++++ Data provided ++++

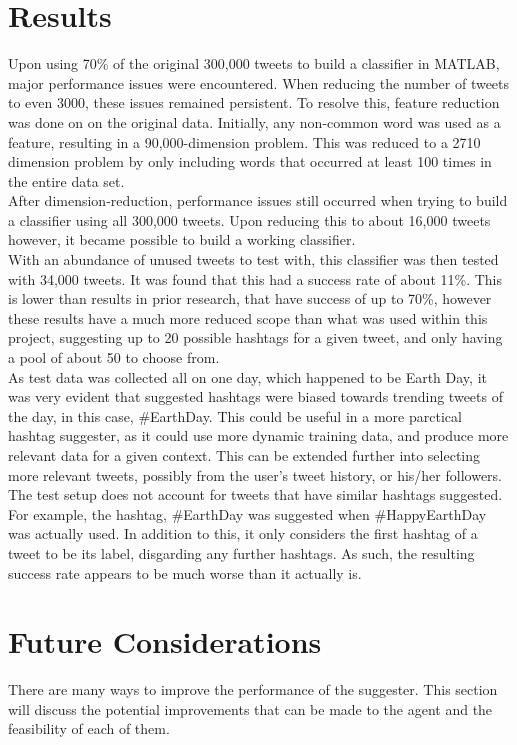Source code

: \documentclass[conference]{IEEEtran}
\begin{document}
\section{Results}
Upon using 70\% of the original 300,000 tweets to build a classifier in MATLAB, major performance issues were encountered. When reducing the number of tweets to even 3000, these issues remained persistent. To resolve this, feature reduction was done on on the original data. Initially, any non-common word was used as a feature, resulting in a 90,000-dimension problem. This was reduced to a 2710 dimension problem by only including words that occurred at least 100 times in the entire data set. \\

After dimension-reduction, performance issues still occurred when trying to build a classifier using all 300,000 tweets. Upon reducing this to about 16,000 tweets however, it became possible to build a working classifier. \\

With an abundance of unused tweets to test with, this classifier was then tested with 34,000 tweets. It was found that this had a success rate of about 11\%. This is lower than results in prior research, that have success of up to 70\%, however these results have a much more reduced scope than what was used within this project, suggesting up to 20 possible hashtags for a given tweet, and only having a pool of about 50 to choose from. \\

As test data was collected all on one day, which happened to be Earth Day, it was very evident that suggested hashtags were biased towards trending tweets of the day, in this case, \#EarthDay. This could be useful in a more parctical hashtag suggester, as it could use more dynamic training data, and produce more relevant data for a given context. This can be extended further into selecting more relevant tweets, possibly from the user's tweet history, or his/her followers. \\

The test setup does not account for tweets that have similar hashtags suggested. For example, the hashtag, \#EarthDay was suggested when \#HappyEarthDay was actually used. In addition to this, it only considers the first hashtag of a tweet to be its label, disgarding any further hashtags. As such, the resulting success rate appears to be much worse than it actually is.

\section{Future Considerations} \label{sec:future}
There are many ways to improve the performance of the suggester. This section will discuss the potential improvements that can be made to the agent and the feasibility of each of them.
\end{document}
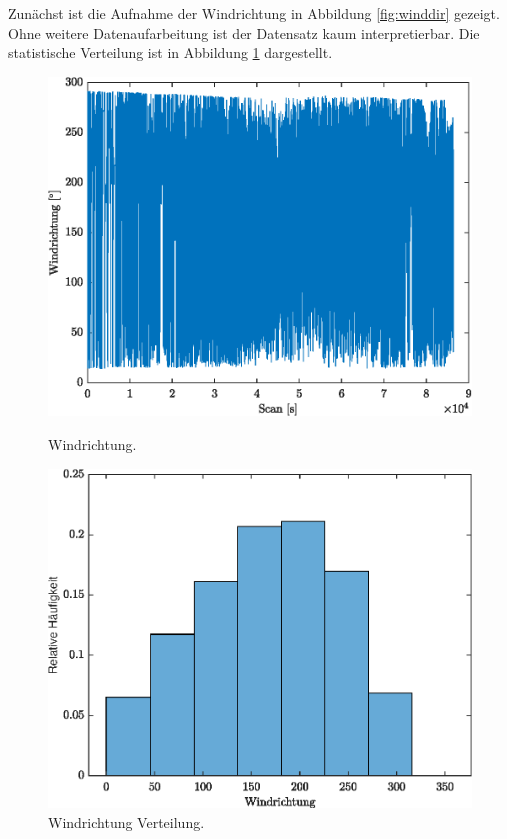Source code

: Zunächst ist die Aufnahme der Windrichtung in Abbildung \ref{fig:winddir} gezeigt. Ohne weitere Datenaufarbeitung ist der Datensatz kaum interpretierbar. Die statistische Verteilung ist in Abbildung \ref{fig:winddirCN} dargestellt.
\begin{figure}[H]
	\centering
	\begin{minipage}[t]{0.45\textwidth}
		\centering
		\includegraphics[width=\textwidth]{../DATA/Windrichtung.eps}
		\caption[Windrichtung]{Windrichtung.}
		\label{fig:winddir}
	\end{minipage}
	\hfill
	\begin{minipage}[t]{0.45\textwidth}
		\centering
		\centering
		\includegraphics[width=\textwidth]{../DATA/WinddirCN.eps}
		\caption[Windrichtung Verteilung]{Windrichtung Verteilung.}
		\label{fig:winddirCN}
	\end{minipage}
\end{figure}

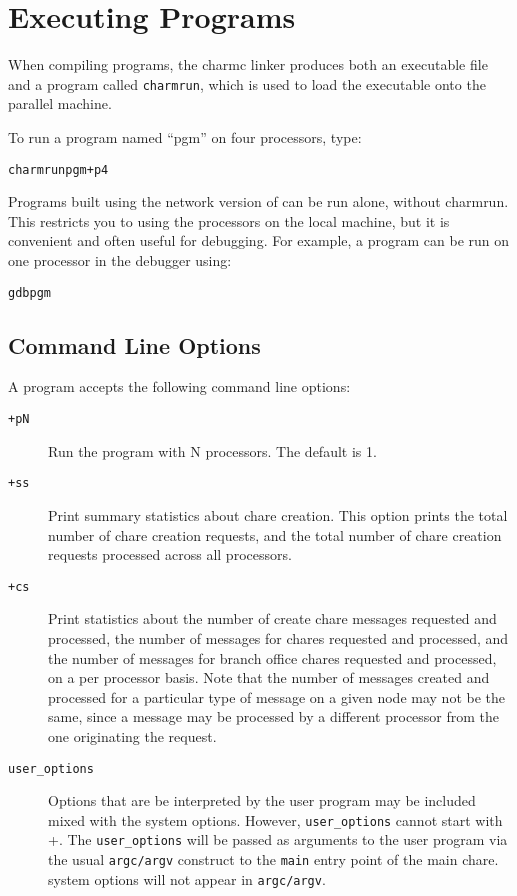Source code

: \section{Executing \charmpp{} Programs}
\label{executing charm programs}

When compiling \charmpp{} programs, the charmc linker produces 
both an executable file and a program called {\tt charmrun},
which is used to load the executable onto the parallel machine.

To run a \charmpp{} program named ``pgm'' on four processors, type:
\begin{alltt}
charmrun pgm +p4
\end{alltt}


Programs built using the network version of \charmpp{} can be run
alone, without charmrun.  This restricts you to using the processors
on the local machine, but it is convenient and often useful for
debugging.  For example, a \charmpp{} program can be run on one
processor in the debugger using:

\begin{alltt}
gdb pgm
\end{alltt}

\subsection[Command Line Options]{Command Line Options}
\label{command line options}

A \charmpp{} program accepts the following command line options:
\begin{description}

\item[{\tt +pN}] Run the program with N processors. The default is 1.

\item[{\tt +ss}] Print summary statistics about chare creation.  This option
prints the total number of chare creation requests, and the total number of
chare creation requests processed across all processors.

\item[{\tt +cs}] Print statistics about the number of create chare messages
requested and processed, the number of messages for chares requested and 
processed, and the number of messages for branch office chares requested and
processed, on a per processor basis.  Note that the number of messages 
created and processed for a particular type of message on a given node 
may not be the same, since a message may be processed by a different
processor from the one originating the request.

\item[{\tt user\_options}] Options that are be interpreted by the user
program may be included mixed with the system options. 
However, {\tt user\_options} cannot start with +.
The {\tt user\_options} will be passed as arguments to the user program 
via the usual {\tt argc/argv} construct to the {\tt main}
entry point of the main chare. 
\charmpp{} system options will not appear in {\tt argc/argv}.

\end{description}



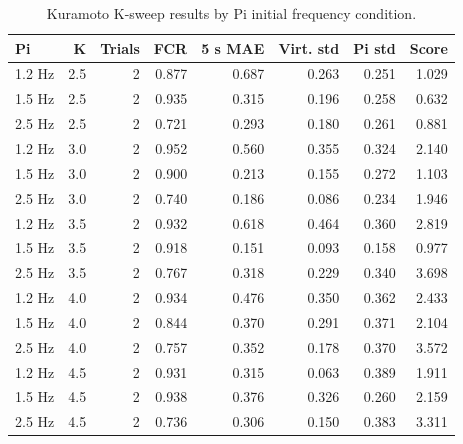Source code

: \begin{table}[htbp]
\centering
\footnotesize
\caption{Kuramoto K-sweep results by Pi initial frequency condition.}
\label{tab:k_sweep_condition}
\begin{tabular}{@{}lrrrrrrr@{}}
\toprule
\textbf{Pi} & \textbf{K} & \textbf{Trials} & \textbf{FCR} & \textbf{5 s MAE} & \textbf{Virt. std} & \textbf{Pi std} & \textbf{Score} \\
\midrule
1.2 Hz & 2.5 & 2 & 0.877 & 0.687 & 0.263 & 0.251 & 1.029 \\
1.5 Hz & 2.5 & 2 & 0.935 & 0.315 & 0.196 & 0.258 & 0.632 \\
2.5 Hz & 2.5 & 2 & 0.721 & 0.293 & 0.180 & 0.261 & 0.881 \\
1.2 Hz & 3.0 & 2 & 0.952 & 0.560 & 0.355 & 0.324 & 2.140 \\
1.5 Hz & 3.0 & 2 & 0.900 & 0.213 & 0.155 & 0.272 & 1.103 \\
2.5 Hz & 3.0 & 2 & 0.740 & 0.186 & 0.086 & 0.234 & 1.946 \\
1.2 Hz & 3.5 & 2 & 0.932 & 0.618 & 0.464 & 0.360 & 2.819 \\
1.5 Hz & 3.5 & 2 & 0.918 & 0.151 & 0.093 & 0.158 & 0.977 \\
2.5 Hz & 3.5 & 2 & 0.767 & 0.318 & 0.229 & 0.340 & 3.698 \\
1.2 Hz & 4.0 & 2 & 0.934 & 0.476 & 0.350 & 0.362 & 2.433 \\
1.5 Hz & 4.0 & 2 & 0.844 & 0.370 & 0.291 & 0.371 & 2.104 \\
2.5 Hz & 4.0 & 2 & 0.757 & 0.352 & 0.178 & 0.370 & 3.572 \\
1.2 Hz & 4.5 & 2 & 0.931 & 0.315 & 0.063 & 0.389 & 1.911 \\
1.5 Hz & 4.5 & 2 & 0.938 & 0.376 & 0.326 & 0.260 & 2.159 \\
2.5 Hz & 4.5 & 2 & 0.736 & 0.306 & 0.150 & 0.383 & 3.311 \\
\bottomrule
\end{tabular}
\end{table}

++++

**Assignment**
Output a faithful copy of the data, with each picture left out.

**Output of the task**
Source code

: \documentclass[conference]{IEEEtran}
\begin{document}
\section{Results}
Upon using 70\% of the original 300,000 tweets to build a classifier in MATLAB, major performance issues were encountered. When reducing the number of tweets to even 3000, these issues remained persistent. To resolve this, feature reduction was done on on the original data. Initially, any non-common word was used as a feature, resulting in a 90,000-dimension problem. This was reduced to a 2710 dimension problem by only including words that occurred at least 100 times in the entire data set. \\

After dimension-reduction, performance issues still occurred when trying to build a classifier using all 300,000 tweets. Upon reducing this to about 16,000 tweets however, it became possible to build a working classifier. \\

With an abundance of unused tweets to test with, this classifier was then tested with 34,000 tweets. It was found that this had a success rate of about 11\%. This is lower than results in prior research, that have success of up to 70\%, however these results have a much more reduced scope than what was used within this project, suggesting up to 20 possible hashtags for a given tweet, and only having a pool of about 50 to choose from. \\

As test data was collected all on one day, which happened to be Earth Day, it was very evident that suggested hashtags were biased towards trending tweets of the day, in this case, \#EarthDay. This could be useful in a more parctical hashtag suggester, as it could use more dynamic training data, and produce more relevant data for a given context. This can be extended further into selecting more relevant tweets, possibly from the user's tweet history, or his/her followers. \\

The test setup does not account for tweets that have similar hashtags suggested. For example, the hashtag, \#EarthDay was suggested when \#HappyEarthDay was actually used. In addition to this, it only considers the first hashtag of a tweet to be its label, disgarding any further hashtags. As such, the resulting success rate appears to be much worse than it actually is.

\section{Future Considerations} \label{sec:future}
There are many ways to improve the performance of the suggester. This section will discuss the potential improvements that can be made to the agent and the feasibility of each of them.
\end{document}
Source code

: Zunächst ist die Aufnahme der Windrichtung in Abbildung \ref{fig:winddir} gezeigt. Ohne weitere Datenaufarbeitung ist der Datensatz kaum interpretierbar. Die statistische Verteilung ist in Abbildung \ref{fig:winddirCN} dargestellt.
\begin{figure}[H]
	\centering
	\begin{minipage}[t]{0.45\textwidth}
		\centering
		\includegraphics[width=\textwidth]{../DATA/Windrichtung.eps}
		\caption[Windrichtung]{Windrichtung.}
		\label{fig:winddir}
	\end{minipage}
	\hfill
	\begin{minipage}[t]{0.45\textwidth}
		\centering
		\centering
		\includegraphics[width=\textwidth]{../DATA/WinddirCN.eps}
		\caption[Windrichtung Verteilung]{Windrichtung Verteilung.}
		\label{fig:winddirCN}
	\end{minipage}
\end{figure}

Source code

: \section{Executing \charmpp{} Programs}
\label{executing charm programs}

When compiling \charmpp{} programs, the charmc linker produces 
both an executable file and a program called {\tt charmrun},
which is used to load the executable onto the parallel machine.

To run a \charmpp{} program named ``pgm'' on four processors, type:
\begin{alltt}
charmrun pgm +p4
\end{alltt}


Programs built using the network version of \charmpp{} can be run
alone, without charmrun.  This restricts you to using the processors
on the local machine, but it is convenient and often useful for
debugging.  For example, a \charmpp{} program can be run on one
processor in the debugger using:

\begin{alltt}
gdb pgm
\end{alltt}

\subsection[Command Line Options]{Command Line Options}
\label{command line options}

A \charmpp{} program accepts the following command line options:
\begin{description}

\item[{\tt +pN}] Run the program with N processors. The default is 1.

\item[{\tt +ss}] Print summary statistics about chare creation.  This option
prints the total number of chare creation requests, and the total number of
chare creation requests processed across all processors.

\item[{\tt +cs}] Print statistics about the number of create chare messages
requested and processed, the number of messages for chares requested and 
processed, and the number of messages for branch office chares requested and
processed, on a per processor basis.  Note that the number of messages 
created and processed for a particular type of message on a given node 
may not be the same, since a message may be processed by a different
processor from the one originating the request.

\item[{\tt user\_options}] Options that are be interpreted by the user
program may be included mixed with the system options. 
However, {\tt user\_options} cannot start with +.
The {\tt user\_options} will be passed as arguments to the user program 
via the usual {\tt argc/argv} construct to the {\tt main}
entry point of the main chare. 
\charmpp{} system options will not appear in {\tt argc/argv}.

\end{description}



Source code

: \begin{table}[htbp]
\centering
\footnotesize
\caption{Kuramoto K-sweep results by Pi initial frequency condition.}
\label{tab:k_sweep_condition}
\begin{tabular}{@{}lrrrrrrr@{}}
\toprule
\textbf{Pi} & \textbf{K} & \textbf{Trials} & \textbf{FCR} & \textbf{5 s MAE} & \textbf{Virt. std} & \textbf{Pi std} & \textbf{Score} \\
\midrule
1.2 Hz & 2.5 & 2 & 0.877 & 0.687 & 0.263 & 0.251 & 1.029 \\
1.5 Hz & 2.5 & 2 & 0.935 & 0.315 & 0.196 & 0.258 & 0.632 \\
2.5 Hz & 2.5 & 2 & 0.721 & 0.293 & 0.180 & 0.261 & 0.881 \\
1.2 Hz & 3.0 & 2 & 0.952 & 0.560 & 0.355 & 0.324 & 2.140 \\
1.5 Hz & 3.0 & 2 & 0.900 & 0.213 & 0.155 & 0.272 & 1.103 \\
2.5 Hz & 3.0 & 2 & 0.740 & 0.186 & 0.086 & 0.234 & 1.946 \\
1.2 Hz & 3.5 & 2 & 0.932 & 0.618 & 0.464 & 0.360 & 2.819 \\
1.5 Hz & 3.5 & 2 & 0.918 & 0.151 & 0.093 & 0.158 & 0.977 \\
2.5 Hz & 3.5 & 2 & 0.767 & 0.318 & 0.229 & 0.340 & 3.698 \\
1.2 Hz & 4.0 & 2 & 0.934 & 0.476 & 0.350 & 0.362 & 2.433 \\
1.5 Hz & 4.0 & 2 & 0.844 & 0.370 & 0.291 & 0.371 & 2.104 \\
2.5 Hz & 4.0 & 2 & 0.757 & 0.352 & 0.178 & 0.370 & 3.572 \\
1.2 Hz & 4.5 & 2 & 0.931 & 0.315 & 0.063 & 0.389 & 1.911 \\
1.5 Hz & 4.5 & 2 & 0.938 & 0.376 & 0.326 & 0.260 & 2.159 \\
2.5 Hz & 4.5 & 2 & 0.736 & 0.306 & 0.150 & 0.383 & 3.311 \\
\bottomrule
\end{tabular}
\end{table}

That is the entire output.